A winner tree (or tournament tree) is a specialised priority queue that maintains the winner of each subtree. It reduces the number of comparisons and is more cache‑friendly because it processes a fixed set of leaf nodes representing each input run. The winner tree is built as a complete binary tree with K leaves. Internal nodes store the “winner” (smallest key) of the subtree. After extracting the overall winner, we replace it with the next record from the same run and recompute only the path from that leaf to the root—that’s O(log K) comparisons, but the structure avoids the overhead of general heap operations.

Buffering: The Key to I/O Efficiency

Multiway merge requires reading from many runs simultaneously. Disk seeks dominate if we read one record at a time. The solution: input buffers for each run and one large output buffer.

Each run gets a buffer of, say, 1 MB.
We read a chunk from run i into its buffer. When the buffer empties, we issue a read ahead.
The merge algorithm reads from the in‑memory buffers (cache hits) and writes to the output buffer.
When the output buffer is full, we flush it to disk.

Double buffering can overlap I/O with CPU: while the merge consumes from one set of buffers, we preload the next set. Asynchronous I/O (e.g., aio_read on Linux, DispatchIO on macOS) is ideal.

Picking the Merge Factor `K`

The merge factor depends on the number of runs and the size of the output buffer. Let:

B = total input buffer memory (e.g., 500 MB of the 1 GB RAM)
K = number of runs
Buffer per run = B / K

If the buffer per run is too small (e.g., a few KB), we incur too many seeks. A rule of thumb: each buffer should be at least a few megabytes to make sequential reads efficient. On an HDD with 10 ms seek time and 200 MB/s transfer, a 4 MB buffer would take 20 ms to read (200 MB/s → 4 MB in 0.02s) vs 10 ms seek → seek dominates. So aim for buffers of 8–16 MB.

Given 500 MB for input buffers, we can support up to K = 500 MB / 16 MB ≈ 31 runs. That might be insufficient if replacement selection produced only 100 runs. In that case, we need multiple merge passes.

Multi‑pass Merge Strategy

A common approach is to use a merge tree: merge a large number of runs into a smaller number in the first pass, then merge those in subsequent passes until one remains. The optimal number of passes minimises total I/O: each pass reads and writes the entire dataset.

With N bytes of data, R initial runs, and K-way merge factor (max number of runs we can merge in one pass given memory), the number of passes is ⌈log_K(R)⌉. For example, R=100, K=20 → 2 passes (since 20²=400 > 100). Each pass costs 2 _ N I/O (read + write). So total I/O = 2 _ N * (number of passes). Using replacement selection reduces R (by up to half) and hence the number of passes.

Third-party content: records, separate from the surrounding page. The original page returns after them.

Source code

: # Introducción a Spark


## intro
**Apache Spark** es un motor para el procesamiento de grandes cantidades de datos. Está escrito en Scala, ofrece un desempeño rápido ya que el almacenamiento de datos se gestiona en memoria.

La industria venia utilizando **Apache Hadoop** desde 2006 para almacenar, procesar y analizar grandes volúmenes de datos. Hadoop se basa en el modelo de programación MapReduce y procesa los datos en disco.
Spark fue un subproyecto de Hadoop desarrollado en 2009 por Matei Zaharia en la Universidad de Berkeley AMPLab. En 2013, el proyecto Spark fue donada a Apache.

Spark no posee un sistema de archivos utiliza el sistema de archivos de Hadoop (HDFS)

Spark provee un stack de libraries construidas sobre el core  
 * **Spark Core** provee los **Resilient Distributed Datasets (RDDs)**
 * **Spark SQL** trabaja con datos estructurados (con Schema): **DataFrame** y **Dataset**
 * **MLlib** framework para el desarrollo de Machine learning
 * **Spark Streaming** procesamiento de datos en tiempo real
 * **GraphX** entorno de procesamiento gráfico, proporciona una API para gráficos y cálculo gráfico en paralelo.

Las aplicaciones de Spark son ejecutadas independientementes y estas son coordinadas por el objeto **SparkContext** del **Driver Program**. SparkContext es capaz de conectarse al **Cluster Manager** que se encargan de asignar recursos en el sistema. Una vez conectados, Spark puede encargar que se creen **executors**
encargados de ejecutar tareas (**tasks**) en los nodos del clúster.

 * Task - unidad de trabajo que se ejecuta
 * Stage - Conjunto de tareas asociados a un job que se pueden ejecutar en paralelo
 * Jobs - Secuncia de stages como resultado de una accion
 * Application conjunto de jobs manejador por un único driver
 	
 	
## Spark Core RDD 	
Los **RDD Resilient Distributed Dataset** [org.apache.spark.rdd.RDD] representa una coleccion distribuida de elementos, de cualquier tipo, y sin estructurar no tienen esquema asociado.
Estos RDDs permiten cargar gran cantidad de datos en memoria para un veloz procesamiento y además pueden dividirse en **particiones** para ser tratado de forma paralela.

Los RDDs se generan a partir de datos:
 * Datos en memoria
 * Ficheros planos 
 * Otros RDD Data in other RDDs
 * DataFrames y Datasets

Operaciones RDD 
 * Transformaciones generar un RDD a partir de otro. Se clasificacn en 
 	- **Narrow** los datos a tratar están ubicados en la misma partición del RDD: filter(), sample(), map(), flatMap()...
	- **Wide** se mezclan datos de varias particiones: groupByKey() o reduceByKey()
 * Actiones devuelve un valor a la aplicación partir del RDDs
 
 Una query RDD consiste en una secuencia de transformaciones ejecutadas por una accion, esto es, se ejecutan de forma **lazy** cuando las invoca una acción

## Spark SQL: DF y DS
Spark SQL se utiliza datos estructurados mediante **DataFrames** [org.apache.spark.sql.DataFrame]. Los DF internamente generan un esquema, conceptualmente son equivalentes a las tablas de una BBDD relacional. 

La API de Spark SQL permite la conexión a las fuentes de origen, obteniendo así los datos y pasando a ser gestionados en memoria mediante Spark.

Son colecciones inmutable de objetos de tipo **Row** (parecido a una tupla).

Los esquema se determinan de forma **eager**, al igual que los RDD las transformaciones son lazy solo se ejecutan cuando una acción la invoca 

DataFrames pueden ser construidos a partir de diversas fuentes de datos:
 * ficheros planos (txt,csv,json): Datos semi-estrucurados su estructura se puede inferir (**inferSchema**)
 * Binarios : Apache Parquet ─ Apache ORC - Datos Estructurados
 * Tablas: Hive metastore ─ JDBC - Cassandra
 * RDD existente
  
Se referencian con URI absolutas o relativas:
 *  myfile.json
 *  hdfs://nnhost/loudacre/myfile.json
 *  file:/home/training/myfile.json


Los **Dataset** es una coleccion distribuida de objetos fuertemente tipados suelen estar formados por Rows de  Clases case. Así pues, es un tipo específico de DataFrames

4. Advanced Techniques and Deep Insights

I/O Complexity Analysis

External sorting is about minimising the number of I/O operations, each operating on blocks of size B (disk block or buffer size). The classic I/O model counts transfers. For a dataset of size N and memory of size M (both in records), the number of I/Os is:

Run generation: O(N/B) reading and O(N/B) writing.
Merge: Each pass reads and writes the entire data: O((N/B) * log_{M/B}(N/M)).

The term log_{M/B}(N/M) represents the merge tree depth. Notice the base is M/B (the number of blocks that fit in memory). Replacement selection improves the N/M factor by a constant of 2 (on average), reducing the log factor slightly.

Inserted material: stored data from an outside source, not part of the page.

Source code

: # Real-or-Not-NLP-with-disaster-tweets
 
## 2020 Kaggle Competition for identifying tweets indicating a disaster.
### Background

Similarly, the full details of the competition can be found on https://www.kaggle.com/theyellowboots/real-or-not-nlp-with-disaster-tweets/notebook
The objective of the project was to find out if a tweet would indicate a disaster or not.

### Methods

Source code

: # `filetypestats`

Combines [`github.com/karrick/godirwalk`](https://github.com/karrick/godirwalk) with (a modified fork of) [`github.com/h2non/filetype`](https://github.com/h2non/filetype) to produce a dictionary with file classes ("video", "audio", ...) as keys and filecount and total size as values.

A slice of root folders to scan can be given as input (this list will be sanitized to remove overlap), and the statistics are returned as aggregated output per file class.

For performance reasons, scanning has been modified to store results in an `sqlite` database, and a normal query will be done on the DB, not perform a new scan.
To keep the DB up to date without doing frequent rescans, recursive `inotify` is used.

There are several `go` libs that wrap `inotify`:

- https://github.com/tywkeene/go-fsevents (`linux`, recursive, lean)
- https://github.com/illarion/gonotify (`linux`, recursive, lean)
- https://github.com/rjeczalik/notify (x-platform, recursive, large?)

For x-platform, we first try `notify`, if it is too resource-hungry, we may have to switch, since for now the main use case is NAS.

Handling Non‑Uniform Data Distributions

Replacement selection’s performance degrades on reverse‑sorted data (run length = M). To mitigate, we can:

Use a hybrid: if we detect that replacement selection is producing runs shorter than, say, 1.5 M, fall back to the naive approach (which produces exactly M-sized runs) but then apply a trick: sort a larger portion using quicksort in memory, which may be faster.
Forecasting: Pre‑scan a sample to estimate the key distribution. For nearly sorted data, replacement selection will naturally produce huge runs anyway.

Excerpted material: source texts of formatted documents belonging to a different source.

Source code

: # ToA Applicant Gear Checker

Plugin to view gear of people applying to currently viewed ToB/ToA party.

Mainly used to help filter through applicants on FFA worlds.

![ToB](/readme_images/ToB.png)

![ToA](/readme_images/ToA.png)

Optimising the Winner Tree for Performance

A straightforward heap‑based merge can be faster than a winner tree for small K (because heap push/pop is fast). For K > 50, the winner tree wins due to fewer comparisons and better locality. Additionally, we can store the winner tree keys inline with the input record pointers to avoid indirection.

Compression

Writing runs to disk is I/O‑bound. If we compress each run before writing, we reduce I/O at the cost of extra CPU. For many workloads (especially text data), compression ratios of 2:1 to 5:1 are common, dramatically reducing the number of passes. Use a fast codec like LZ4 or Snappy rather than gzip. Ensure the compression is block‑based so we can decompress random blocks when seeking.

Parallelism and Overlap

Modern systems have multiple cores and sometimes multiple disks. We can:

Parallel run generation: Distribute the input across multiple threads, each generating runs concurrently.
Asynchronous I/O: While one thread consumes buffers, another thread fills them.
Multi‑disk striping: If possible, write runs to different physical disks to increase bandwidth.

Handling Duplicate Keys

Replacement selection with duplicates is fine: keys can be equal; the algorithm treats them as “not smaller”. In the merge, duplicates are handled transparently. However, if stability is required (original order among equal keys), the merge must use secondary tie‑breakers (e.g., run ID, original sequence number).

5. Common Pitfalls and Best Practices

Pitfall 1: Ignoring the I/O Bottleneck

Many implementations optimise the CPU path (e.g., using a fancy winner tree) but neglect I/O. Profile: if the disk is 100% busy and CPU is 10%, no amount of CPU optimisation will help. Focus on minimising seeks, maximising sequential transfers, and overlapping I/O with computation.

Pitfall 2: Poor Buffer Sizing

If the per‑run buffer is too small, the disk spends most of its time seeking. If too large, the total number of mergable runs in one pass drops. Measure your drive’s sequential bandwidth and seek time. For SSDs, seek time is negligible, so you can reduce buffer sizes and merge many more runs per pass, but watch out for random read throughput.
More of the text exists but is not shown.